A revista Gatopardo fez história ao vencer duas das cinco categorias – Texto e Fotografia – dos Prêmios Gabo, em julho passado.

"La Noche de los Caballos", a crônica de longo fôlego vencedora, cuja trama  de true crime gira em torno de um resgate de mais de 700 cavalos, foi escrita pelo jornalista argentino Diego Fernández Romeral, com fotografias de Anita Puchard Serra.

Sua qualidade literária e suas imagens impactantes são ilustrativas do tipo de jornalismo pelo qual a Gatopardo é conhecida e das áreas nas quais a revista está apostando para o futuro.

A Gatopardo conseguiu se manter como um forte impulsionador do jornalismo narrativo na América Latina, onde existem cada vez menos espaços editoriais que permitam custear e publicar reportagens de grande extensão e produção lenta. A circulação dos meios impressos na região caiu 16,3% em 2020, e para 2024 previa-se uma queda de 2,7%.

"Em nível regional, acho que já não há espaços que possam se sustentar, que permitam fazer uma crônica de 60 mil caracteres", disse à LatAm Journalism Review (LJR) Fernández Romeral.
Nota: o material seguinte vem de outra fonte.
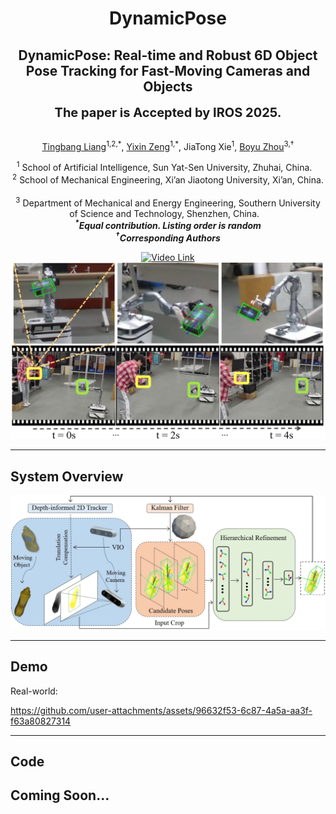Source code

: <div align="center">
    <h1> 
      DynamicPose
    </h1>
    </h1>
    <h2>DynamicPose: Real-time and Robust 6D Object Pose Tracking for Fast-Moving Cameras and Objects</h2>
        <p align="center">
        <strong><span style="font-size: 20px;">The paper is Accepted by IROS 2025.</span></strong>
        </p>
    <br>
        <a href="https://robotics-star.com/people" target="_blank">Tingbang Liang</a><sup>1,2,*</sup>,
        <a href="https://robotics-star.com/people" target="_blank">Yixin Zeng</a><sup>1,*</sup>,
        JiaTong Xie<sup>1</sup>,
        <!-- <a href="https://facultyprofiles.hkust-gz.edu.cn/faculty-personal-page/ZHOU-Jinni/eejinni" target="_blank">Jinni Zhou</a><sup>1</sup>,
        Zhenchao Qi</a><sup>1</sup>, -->
        <!-- <a href="https://personal.hkust-gz.edu.cn/junma/people-page.html" target="_blank">Jun Ma</a><sup>1</sup>, -->
        <a href="https://robotics-star.com/people" target="_blank">Boyu Zhou</a><sup>3,†</sup>
        <p>
        <h45>
            <sup>1</sup> School of Artificial Intelligence, Sun Yat-Sen University, Zhuhai, China. &nbsp;&nbsp;
            <br>
            <sup>2</sup> School of Mechanical Engineering, Xi’an Jiaotong University, Xi’an, China. &nbsp;&nbsp;
            <br>
            <sup>3</sup> Department of Mechanical and Energy Engineering, Southern University of Science and Technology, Shenzhen, China. &nbsp;&nbsp;
            <br>
        </h45>
        <strong>
        <em>
        <sup>*</sup>Equal contribution. Listing order is random    
        <br>
        <sup>†</sup>Corresponding Authors
        </em>
        </strong>
    </p>
    <!-- <a href="https://arxiv.org/abs/2504.14478"><img alt="Paper" src="https://img.shields.io/badge/Paper-arXiv-red"/></a>
    <a href='https://robotics-star.com/ApexNav'><img src='https://img.shields.io/badge/Project_Page-ApexNav-green' alt='Project Page'></a> -->
    <a href="http://xhslink.com/a/U3WUSAKxpJTdb">
        <img src="https://img.shields.io/badge/▶️-Video-blue?style=for-the-badge" alt="Video Link" />
    </a>

<br>

</div>

<!-- ![TOP](./assets/top.jpg){width=900px} -->

<div align="center">
  <img src="./assets/top.jpg" alt="TOP" width="800" />
</div>

--- 

## System Overview

<div align="center">
  <img src="./assets/pipeline.jpg" alt="TOP" />
</div>


---

## Demo

Real-world:

https://github.com/user-attachments/assets/96632f53-6c87-4a5a-aa3f-f63a80827314


--- 

## Code

<div>
 <h2>
 Coming Soon...
 </h2>
</div>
O jornalista destacou que outras revistas semelhantes na América Latina, como a Etiqueta Negra, do Peru, fecharam, enquanto outras continuam, mas sem o impacto da Gatopardo.

"Há pessoas que ainda estão muito interessadas nesse tipo de jornalismo, mas não sei como isso poderia ser convertido em lucros para uma empresa", acrescentou.

A Gatopardo quer desafiar essa tendência. Em 2020, iniciou um processo de reinvenção com o objetivo de continuar produzindo jornalismo narrativo de qualidade e, ao mesmo tempo, buscar formas de garantir a sua sustentabilidade financeira.

Quatro anos depois, a revista tomou decisões que lhe trouxeram resultados positivos: diversificar suas fontes de renda, manter-se como um meio de nicho, reconceber a revista como um produto de coleção e consolidar uma fiel comunidade de leitores.

Às vésperas de seu 25º aniversário, que será comemorado no próximo ano, a Gatopardo está em um processo de reposicionamento de marca, que inclui o redesenho de seu site e estratégias para atrair leitores mais jovens. Com isso, a revista pretende definir a linha que seguirá nos próximos anos.

Mentalidade focada na sustentabilidade

Após a aquisição da Gatopardo pela firma de investimentos mexicana Acacia Capital, em 2020, os novos proprietários introduziram na redação da revista uma mentalidade focada em priorizar as decisões de negócio no mesmo nível que as editoriais.

"Tanto o presidente quanto o vice-presidente da Gatopardo se dedicam às finanças. Então, a visão é outra. E como bons empresários, eles sabem que a sustentabilidade é muito importante", disse à LJR Diana Amador, coordenadora editorial da revista. "Eu, que sou quem coordena a equipe e toma as decisões, também tive que interiorizar a parte da sustentabilidade na minha própria cabeça. Não foi nada fácil, porque como jornalista ninguém te ensina finanças, te ensinam jornalismo".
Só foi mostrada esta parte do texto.